彼は高嶺のヤンキー様3(元ヤン)




血も涙もない怖いイメージしかなかったけど。



「獅子島さんって、優しいですね・・・」




言葉には気をつけていたはずなのに、やってしまったうっかり発言。

それで、獅子島さんが首ごと私を見ながら低く言う。




「それだとまるで、俺は優しくなかったみたいだな?」




目だけでジロッと睨まれる。




(あ!?し、しまった!)


焦ると同時に、弁護する。




「そ、そういう意味じゃないですよ。」





ちょっと怖かったけど、本当にそうじゃなかったので言った。




「今のは、優しいのを知りつつも、嬉しかったから言ったことです!獅子島さん、優しいけど(そうは思わないけど)、優しさを見せない人だって思ってたから・・・・。」

「優しさを見せない?」

「あ、あくまで、僕個人考えです!怒らないでください!」

「・・・。」




そう言ったら、なぜか黙ってしまった。





(・・・・・・・・気を悪くした?)




変なこと言っちゃったのかな?

それで怒られるのは嫌だな・・・。



(怒らせる=命にかかわるからね・・・)



そうなる前に、生命の危機が来る前に、私は謝った。




「あの・・・すみません、僕・・・・」

「昔、似た表現をした奴がいた。

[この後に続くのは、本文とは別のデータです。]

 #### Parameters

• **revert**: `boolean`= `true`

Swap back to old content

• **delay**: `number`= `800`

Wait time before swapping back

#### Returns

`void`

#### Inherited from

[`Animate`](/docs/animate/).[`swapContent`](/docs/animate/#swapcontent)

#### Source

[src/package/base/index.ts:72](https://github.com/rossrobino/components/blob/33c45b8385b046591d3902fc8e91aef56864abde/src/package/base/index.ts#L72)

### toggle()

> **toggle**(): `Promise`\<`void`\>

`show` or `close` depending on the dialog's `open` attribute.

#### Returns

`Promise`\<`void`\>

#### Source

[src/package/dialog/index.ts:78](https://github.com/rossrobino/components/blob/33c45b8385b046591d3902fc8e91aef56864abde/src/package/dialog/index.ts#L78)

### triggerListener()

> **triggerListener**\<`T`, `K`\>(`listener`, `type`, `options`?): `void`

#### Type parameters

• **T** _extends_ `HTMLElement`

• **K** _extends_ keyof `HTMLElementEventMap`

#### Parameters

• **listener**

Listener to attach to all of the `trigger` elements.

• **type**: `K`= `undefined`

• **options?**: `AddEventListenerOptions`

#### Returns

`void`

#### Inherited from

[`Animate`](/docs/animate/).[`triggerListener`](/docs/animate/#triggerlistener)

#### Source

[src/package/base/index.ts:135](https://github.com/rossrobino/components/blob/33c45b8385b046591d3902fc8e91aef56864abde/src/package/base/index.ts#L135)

」

「え?」





謝りかけたら言われた。

前を見て運転しながら獅子島さんが言った。



「お前が言ったようなことを俺に言ってきた奴がいた。『優しさが見えないから見つけてやる』とな。」

「優しさを見つける・・・?」

「2代目副総長だった男だ。」



(二代目!?)



それで当てはまる相手は、1人だけ。




「・・・獅子島さんの後輩?」

「読書家だった。」






そう言うと、私へ向けていた顔を正面に向けながら話す。





「不良が読書というのもめずらしかった。病院でも読んでいるだろう。」





その言葉で思い出す。

2代目副総長がどうなったのかを。





「お見舞いに・・・・・・・行ってないんですか?」

「行けると思うか?」




その言葉に合わせ、アックセルをふむ獅子島さん。